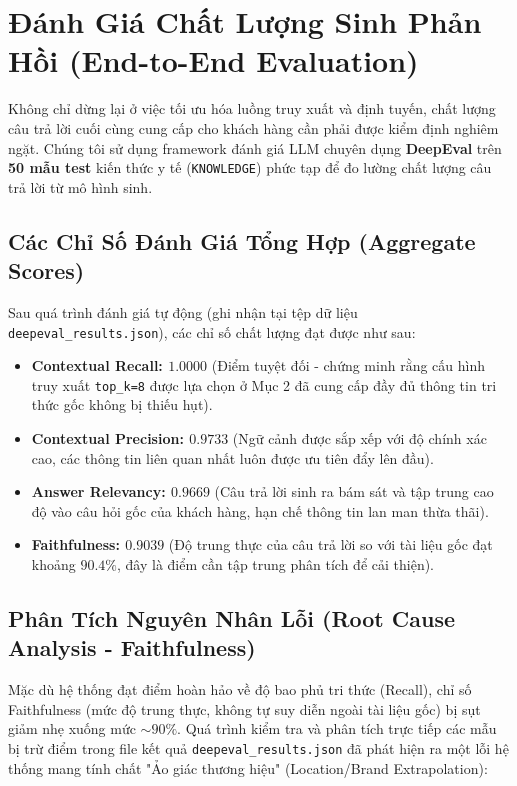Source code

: \documentclass[11pt, a4paper]{article}
\begin{document}
\newpage
\section{Đánh Giá Chất Lượng Sinh Phản Hồi (End-to-End Evaluation)}
Không chỉ dừng lại ở việc tối ưu hóa luồng truy xuất và định tuyến, chất lượng câu trả lời cuối cùng cung cấp cho khách hàng cần phải được kiểm định nghiêm ngặt. Chúng tôi sử dụng framework đánh giá LLM chuyên dụng \textbf{DeepEval} trên \textbf{50 mẫu test} kiến thức y tế (\texttt{KNOWLEDGE}) phức tạp để đo lường chất lượng câu trả lời từ mô hình sinh.

\subsection{Các Chỉ Số Đánh Giá Tổng Hợp (Aggregate Scores)}
Sau quá trình đánh giá tự động (ghi nhận tại tệp dữ liệu \texttt{deepeval\_results.json}), các chỉ số chất lượng đạt được như sau:
\begin{itemize}
    \item \textbf{Contextual Recall: $1.0000$} (Điểm tuyệt đối - chứng minh rằng cấu hình truy xuất \texttt{top\_k=8} được lựa chọn ở Mục 2 đã cung cấp đầy đủ thông tin tri thức gốc không bị thiếu hụt).
    \item \textbf{Contextual Precision: $0.9733$} (Ngữ cảnh được sắp xếp với độ chính xác cao, các thông tin liên quan nhất luôn được ưu tiên đẩy lên đầu).
    \item \textbf{Answer Relevancy: $0.9669$} (Câu trả lời sinh ra bám sát và tập trung cao độ vào câu hỏi gốc của khách hàng, hạn chế thông tin lan man thừa thãi).
    \item \textbf{Faithfulness: $0.9039$} (Độ trung thực của câu trả lời so với tài liệu gốc đạt khoảng $90.4\%$, đây là điểm cần tập trung phân tích để cải thiện).
\end{itemize}

\subsection{Phân Tích Nguyên Nhân Lỗi (Root Cause Analysis - Faithfulness)}
Mặc dù hệ thống đạt điểm hoàn hảo về độ bao phủ tri thức (Recall), chỉ số Faithfulness (mức độ trung thực, không tự suy diễn ngoài tài liệu gốc) bị sụt giảm nhẹ xuống mức $\sim 90\%$. Quá trình kiểm tra và phân tích trực tiếp các mẫu bị trừ điểm trong file kết quả \texttt{deepeval\_results.json} đã phát hiện ra một lỗi hệ thống mang tính chất "Ảo giác thương hiệu" (Location/Brand Extrapolation):
\end{document}
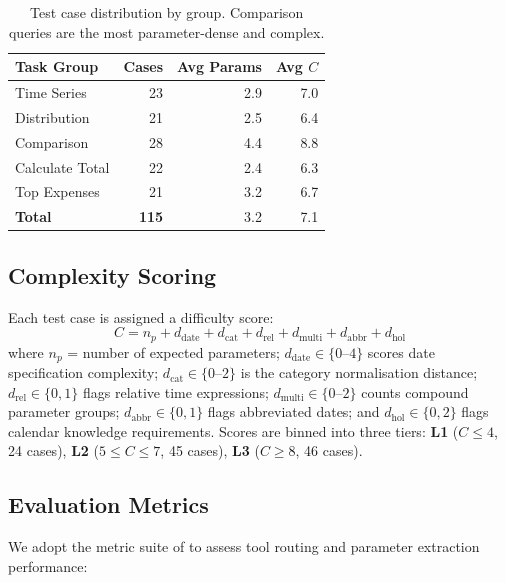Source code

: \documentclass[11pt,twocolumn]{article}
\begin{document}
\begin{table}[t]
\centering
\small
\begin{tabular}{@{}lrrr@{}}
\toprule
\textbf{Task Group} & \textbf{Cases} & \textbf{Avg Params} & \textbf{Avg $C$} \\
\midrule
Time Series     & 23 & 2.9 & 7.0 \\
Distribution    & 21 & 2.5 & 6.4 \\
Comparison      & 28 & 4.4 & 8.8 \\
Calculate Total & 22 & 2.4 & 6.3 \\
Top Expenses    & 21 & 3.2 & 6.7 \\
\midrule
\textbf{Total}  & \textbf{115} & 3.2 & 7.1 \\
\bottomrule
\end{tabular}
\caption{Test case distribution by group. Comparison queries are the
most parameter-dense and complex.}
\label{tab:tc_distribution}
\end{table}

\subsection{Complexity Scoring}

Each test case is assigned a difficulty score:
\begin{equation}
C = n_p + d_{\text{date}} + d_{\text{cat}} + d_{\text{rel}} +
    d_{\text{multi}} + d_{\text{abbr}} + d_{\text{hol}}
\label{eq:complexity}
\end{equation}
where $n_p$ = number of expected parameters; $d_{\text{date}}
\in \{0\text{--}4\}$ scores date specification complexity;
$d_{\text{cat}} \in \{0\text{--}2\}$ is the category normalisation
distance; $d_{\text{rel}} \in \{0,1\}$ flags relative time
expressions; $d_{\text{multi}} \in \{0\text{--}2\}$ counts compound
parameter groups; $d_{\text{abbr}} \in \{0,1\}$ flags abbreviated
dates; and $d_{\text{hol}} \in \{0,2\}$ flags calendar knowledge
requirements.
Scores are binned into three tiers: \textbf{L1} ($C\leq4$, 24
cases), \textbf{L2} ($5\leq C\leq7$, 45 cases), \textbf{L3}
($C\geq8$, 46 cases).

\subsection{Evaluation Metrics}

We adopt the metric suite of \citet{kavathekar2025small} to assess tool routing and parameter extraction performance:
\end{document}

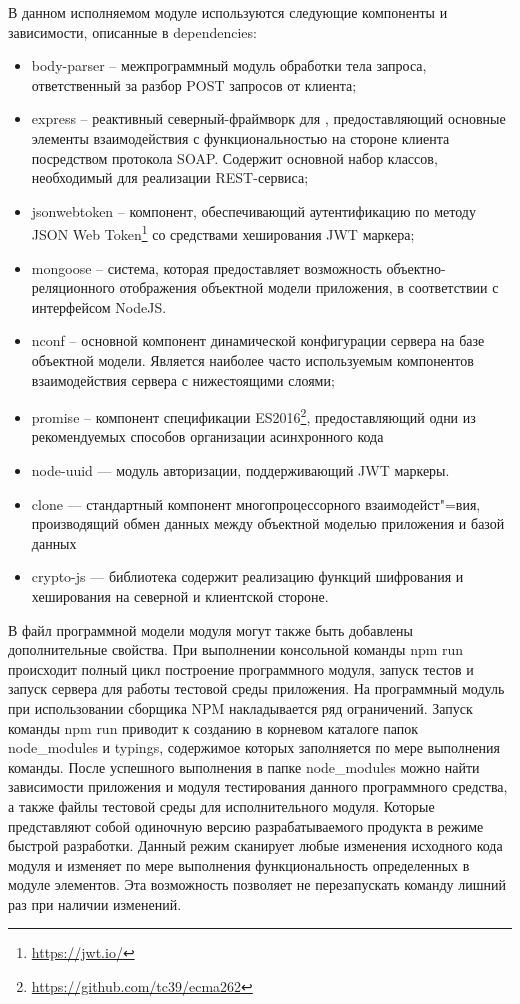 В данном исполняемом модуле используются следующие компоненты и зависимости, описанные в dependencies:
\begin{itemize}
  \item body-parser – межпрограммный модуль обработки тела запроса, ответственный за разбор POST запросов от клиента;
  \item express – реактивный северный-фраймворк для \nodejs{}, предоставляющий основные элементы взаимодействия с функциональностью на стороне клиента посредством протокола SOAP. Содержит основной набор классов, необходимый для реализации REST-сервиса;
  \item jsonwebtoken – компонент, обеспечивающий аутентификацию по методу JSON Web Token\footnote{\url{https://jwt.io/}} со средствами хеширования JWT маркера;
  \item mongoose – система, которая предоставляет возможность объектно-реляционного отображения объектной модели приложения, в соответствии с интерфейсом NodeJS.
  \item nconf – основной компонент динамической конфигурации сервера на базе объектной модели. Является наиболее часто используемым компонентов взаимодействия сервера с нижестоящими слоями;
  \item promise – компонент спецификации ES2016\footnote{\url{https://github.com/tc39/ecma262}}, предоставляющий одни из рекомендуемых способов организации асинхронного кода
  \item node-uuid — модуль авторизации, поддерживающий JWT маркеры.
  \item clone — стандартный компонент многопроцессорного взаимодейст"=вия, производящий обмен данных между объектной моделью приложения и базой данных
  \item crypto-js — библиотека содержит реализацию функций шифрования и хеширования на северной и клиентской стороне.
\end{itemize}

В файл программной модели модуля могут также быть добавлены дополнительные свойства. При выполнении консольной команды npm run происходит полный цикл построение программного модуля, запуск тестов и запуск сервера \nodejs{} для работы тестовой среды приложения.
На программный модуль при использовании сборщика NPM накладывается ряд ограничений. Запуск команды npm run приводит к созданию в корневом каталоге папок node\_modules и typings, содержимое которых заполняется по мере выполнения команды. После успешного выполнения в папке node\_modules можно найти зависимости приложения и модуля тестирования данного программного средства, а также файлы тестовой среды для исполнительного модуля. Которые представляют собой одиночную версию разрабатываемого продукта в режиме быстрой разработки. Данный режим сканирует любые изменения исходного кода модуля и изменяет по мере выполнения функциональность определенных в модуле элементов. Эта возможность позволяет не перезапускать команду лишний раз при наличии изменений.

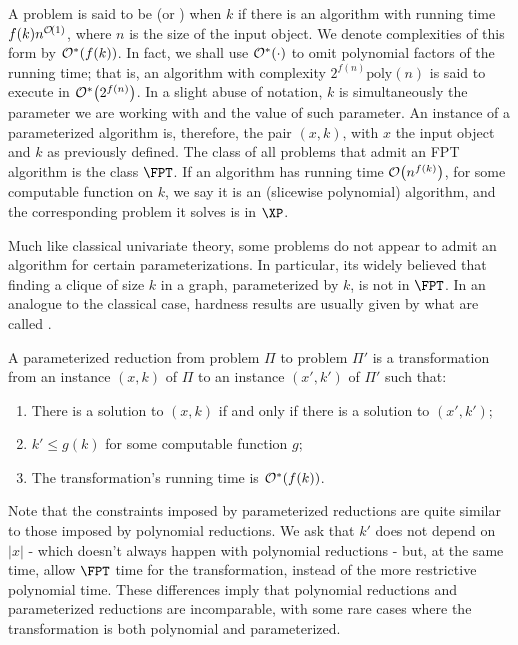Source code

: A problem is said to be  (or \FPT) when  $k$ if there is an algorithm with running time $f(k)n^{\mathcal{O}\!\left(1\right)}$, where $n$ is the size of the input object.
We denote complexities of this form by $\mathcal{O}^*\!\left(f(k)\right)$.
In fact, we shall use $\mathcal{O}^*\!\left(\cdot\right)$ to omit polynomial factors of the running time; that is, an algorithm with complexity $2^{f(n)}\text{poly}(n)$ is said to execute in $\mathcal{O}^*\!\left(2^{f(n)}\right)$.
In a slight abuse of notation, $k$ is simultaneously the parameter we are working with and the value of such parameter.
An instance of a parameterized algorithm is, therefore, the pair $(x,k)$, with $x$ the input object and $k$ as previously defined.
The class of all problems that admit an FPT algorithm is the class $\FPT$.
If an algorithm has running time $\mathcal{O}\!\left(n^{f(k)}\right)$, for some computable function on $k$,  we say it is an \XP (slicewise polynomial) algorithm, and the corresponding problem it solves is in $\XP$. 

Much like classical univariate theory, some problems do not appear to admit an \FPT algorithm for certain parameterizations. In particular, its widely believed that finding a clique of size $k$ in a graph, parameterized by $k$, is not in $\FPT$.
In an analogue to the classical case, hardness results are usually given by what are called .

\begin{class_definition*}
    A parameterized reduction from problem $\Pi$ to problem $\Pi'$ is a transformation from an instance $(x, k)$ of $\Pi$ to an instance $(x',k')$ of $\Pi'$ such that:
    \begin{enumerate}
        \item There is a solution to $(x,k)$ if and only if there is a solution to $(x',k')$;
        \item $k' \leq g(k)$ for some computable function $g$;
        \item The transformation's running time is $\mathcal{O}^*\!\left(f(k)\right)$.
    \end{enumerate}
\end{class_definition*}

Note that the constraints imposed by parameterized reductions are quite similar to those imposed by polynomial reductions.
We ask that $k'$ does not depend on $|x|$ - which doesn't always happen with polynomial reductions - but, at the same time, allow $\FPT$ time for the transformation, instead of the more restrictive polynomial time.
These differences imply that polynomial reductions and parameterized reductions are incomparable, with some rare cases where the transformation is both polynomial and parameterized.

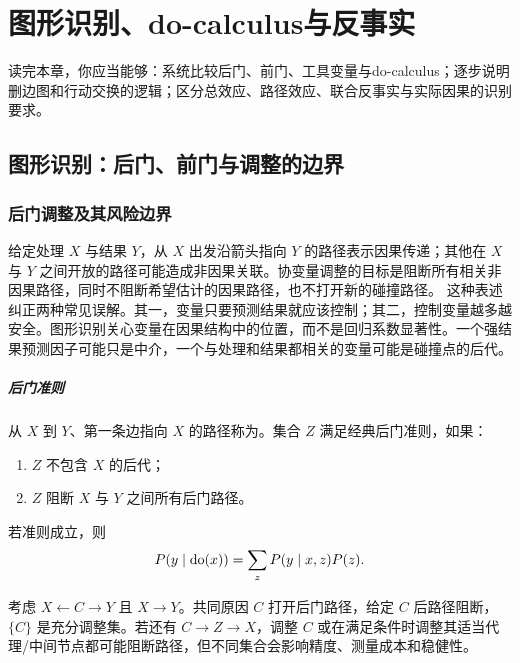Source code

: \chapter{图形识别、do-calculus与反事实}
\label{ch:graphical-identification}

\begin{learninggoals}
读完本章，你应当能够：系统比较后门、前门、工具变量与do-calculus；逐步说明删边图和行动交换的逻辑；区分总效应、路径效应、联合反事实与实际因果的识别要求。
\end{learninggoals}

\section{图形识别：后门、前门与调整的边界}

\subsection{后门调整及其风险边界}

给定处理 $X$ 与结果 $Y$，从 $X$ 出发沿箭头指向 $Y$ 的路径表示因果传递；其他在 $X$ 与 $Y$ 之间开放的路径可能造成非因果关联。协变量调整的目标是阻断所有相关非因果路径，同时不阻断希望估计的因果路径，也不打开新的碰撞路径。
这种表述纠正两种常见误解。其一，变量只要预测结果就应该控制；其二，控制变量越多越安全。图形识别关心变量在因果结构中的位置，而不是回归系数显著性。一个强结果预测因子可能只是中介，一个与处理和结果都相关的变量可能是碰撞点的后代。

\paragraph{后门准则}

从 $X$ 到 $Y$、第一条边指向 $X$ 的路径称为。集合 $Z$ 满足经典后门准则，如果：

\begin{enumerate}
  \item $Z$ 不包含 $X$ 的后代；
  \item $Z$ 阻断 $X$ 与 $Y$ 之间所有后门路径。
\end{enumerate}

若准则成立，则
\[
P(y\mid\doop(x))=\sum_z P(y\mid x,z)P(z).
\]

考虑 $X\leftarrow C\rightarrow Y$ 且 $X\rightarrow Y$。共同原因 $C$ 打开后门路径，给定 $C$ 后路径阻断，$\{C\}$ 是充分调整集。若还有 $C\rightarrow Z\rightarrow X$，调整 $C$ 或在满足条件时调整其适当代理/中间节点都可能阻断路径，但不同集合会影响精度、测量成本和稳健性。

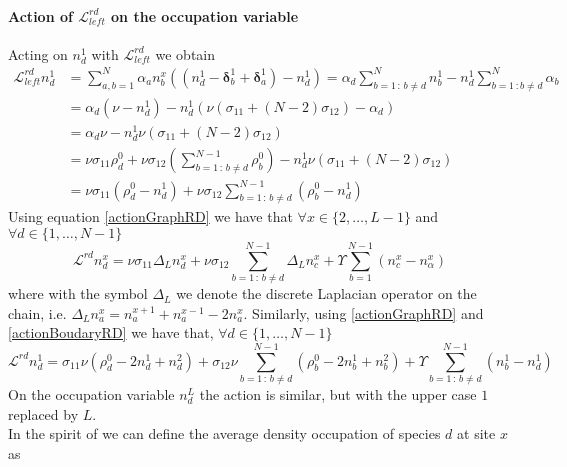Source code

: \documentclass[10pt]{article}
\numberwithin{equation}{section}
\numberwithin{equation}{subsection}
\begin{document}
\paragraph{Action of $\mathcal{L}_{left}^{rd}$ on the occupation variable}
Acting on $n_{d}^{1}$  with $\mathcal{L}_{left}^{rd}$ we obtain
\begin{equation}\label{actionBoudaryRD}
	\begin{split}
		\mathcal{L}_{left}^{rd}n_{d}^{1}&=\sum_{a,b=1}^{N}\alpha_{a}n_{b}^{x}\left((n_{d}^{1}-\bm{\delta}_{b}^{1}+\bm{\delta}_{a}^{1})-n_{d}^{1}\right)=\alpha_{d}\sum_{b=1\,:\,b\neq d}^{N}n_{b}^{1}-n_{d}^{1}\sum_{b=1\,:b\neq d}^{N}\alpha_{b}
		\\&=
		\alpha_{d}\left(\nu-n_{d}^{1}\right)-n_{d}^{1}\left(\nu(\sigma_{11}+(N-2)\sigma_{12})-\alpha_{d}\right)
		\\&=\alpha_{d}\nu-n_{d}^{1}\nu(\sigma_{11}+(N-2)\sigma_{12})
		\\&=
		\nu\sigma_{11}\rho_{d}^{0}+\nu\sigma_{12}\left(\sum_{b=1\,:\,b\neq d}^{N-1}\rho_{b}^{0}\right)-n_{d}^{1}\nu(\sigma_{11}+(N-2)\sigma_{12})
		\\&=
		\nu \sigma_{11} (\rho_{d}^{0}-n_{d}^{1})+\nu\sigma_{12}\sum_{b=1\,:\,b\neq d}^{N-1}(\rho_{b}^{0}-n_{d}^{1})
	\end{split}
\end{equation}
Using equation \eqref{actionGraphRD} we have that $\forall x\in \{2,\ldots,L-1\}$ and $\forall d\in\{1,\ldots,N-1\}$
\begin{equation}\label{DifferenceEquation}
	\mathcal{L}^{rd}n_{d}^{x}=\nu\sigma_{11}\Delta_{L}n_{d}^{x}+\nu\sigma_{12}\sum_{b=1\,:\,b\neq d}^{N-1}\Delta_{L}n_{c}^{x}+\Upsilon\sum_{b=1}^{N-1}(n_{c}^{x}-n_{\alpha}^{x})
\end{equation}
where with the symbol $\Delta_{L}$ we denote the discrete Laplacian operator on the chain, i.e. $\Delta_{L}n_{a}^{x}=n_{a}^{x+1}+n_{a}^{x-1}-2n_{a}^{x}$.
Similarly, using \eqref{actionGraphRD}  and \eqref{actionBoudaryRD} we have that, $\forall d\in \{1,\ldots,N-1\}$ 
\begin{equation}\label{actionBDLine}
	\mathcal{L}^{rd}n_{d}^{1}=\sigma_{11}\nu \left(\rho_{d}^{0}-2n_{d}^{1}+n_{d}^{2}\right)+\sigma_{12}\nu\sum_{b=1\,:\,b\neq d}^{N-1}\left(\rho_{b}^{0}-2n_{b}^{1}+n_{b}^{2}\right)+\Upsilon\sum_{b=1\,:\,b\neq d}^{N-1}\left(n_{b}^{1}-n_{d}^{1}\right)
\end{equation}
On the occupation variable $n_{d}^{L}$ the action is similar, but with the upper case $1$ replaced by $L$.\\ In the spirit of \cite{casini2022uphill} we can define the average density occupation of species $d$ at site $x$ as
\end{document}
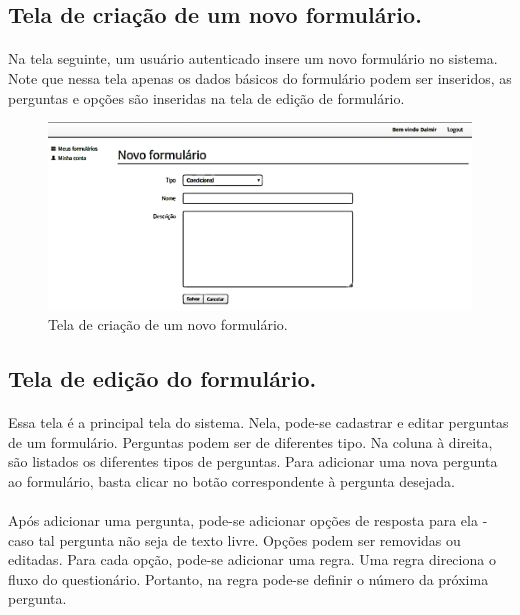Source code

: \documentclass[11pt]{article}
\begin{document}
  \clearpage
    
    \subsection{Tela de criação de um novo formulário.}
    
    \paragraph{}

    Na tela seguinte, um usuário autenticado insere um novo formulário no
    sistema. Note que nessa tela apenas os dados básicos do formulário 
    podem ser inseridos, as perguntas e opções são inseridas na tela de 
    edição de formulário.
        
    \begin{figure}[h!]
      \centering
      \includegraphics[width=.9\textwidth]{new_form.png}
      \caption{Tela de criação de um novo formulário.}
    \end{figure}
        
  \clearpage
    
    \subsection{Tela de edição do formulário.}
    
    \paragraph{}
    Essa tela é a principal tela do sistema. Nela, pode-se cadastrar e
    editar perguntas de um formulário. Perguntas podem ser de diferentes
    tipo. Na coluna à direita, são listados os diferentes tipos de 
    perguntas. Para adicionar uma nova pergunta ao formulário, basta clicar
    no botão correspondente à pergunta desejada.
    
    \paragraph{}
    Após adicionar uma pergunta, pode-se adicionar opções de resposta
    para ela - caso tal pergunta não seja de texto livre. Opções podem 
    ser removidas ou editadas. Para cada opção, pode-se adicionar uma 
    regra. Uma regra direciona o fluxo do questionário. Portanto, na regra
    pode-se definir o  número da próxima pergunta.
        
\end{document}
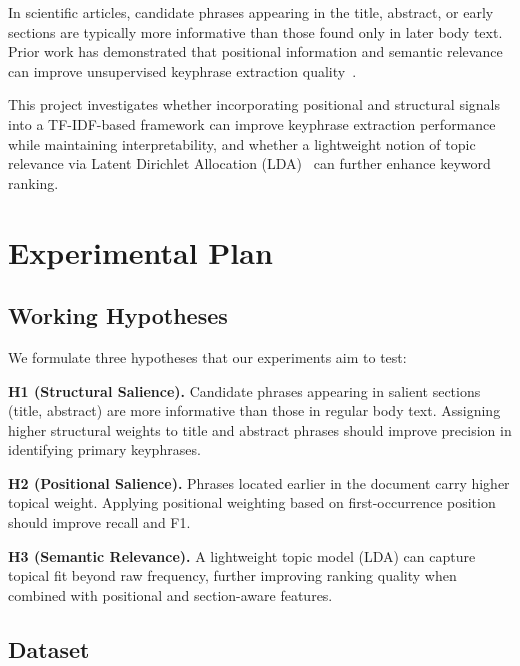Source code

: \documentclass[pdflatex,sn-mathphys-num]{sn-jnl}
\begin{document}
In scientific articles, candidate phrases appearing in the title, abstract, or early sections are
typically more informative than those found only in later body text. Prior work has demonstrated that
positional information and semantic relevance can improve unsupervised keyphrase extraction
quality~\cite{florescu2017,patel2021,liang2021,ding2021,song2023}.

This project investigates whether incorporating positional and structural signals into a TF-IDF-based
framework can improve keyphrase extraction performance while maintaining interpretability, and whether
a lightweight notion of topic relevance via Latent Dirichlet Allocation
(LDA)~\cite{blei2003} can further enhance keyword ranking.

\section{Experimental Plan}\label{sec:plan}

\subsection{Working Hypotheses}\label{sec:hypotheses}

We formulate three hypotheses that our experiments aim to test:

\noindent\textbf{H1 (Structural Salience).}
Candidate phrases appearing in salient sections (title, abstract) are more informative than those in
regular body text. Assigning higher structural weights to title and abstract phrases should improve
precision in identifying primary keyphrases.

\noindent\textbf{H2 (Positional Salience).}
Phrases located earlier in the document carry higher topical weight. Applying positional weighting
based on first-occurrence position should improve recall and F1.

\noindent\textbf{H3 (Semantic Relevance).}
A lightweight topic model (LDA) can capture topical fit beyond raw frequency, further improving
ranking quality when combined with positional and section-aware features.

\subsection{Dataset}\label{sec:dataset}
\end{document}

**EXERCISE INSTRUCTIONS:**
Only the lines with the string "topical" are wanted; pick them out of the records above and copy them.

**RESPONSE TO THE TASK:**
Phrases located earlier in the document carry higher topical weight. Applying positional weighting
A lightweight topic model (LDA) can capture topical fit beyond raw frequency, further improving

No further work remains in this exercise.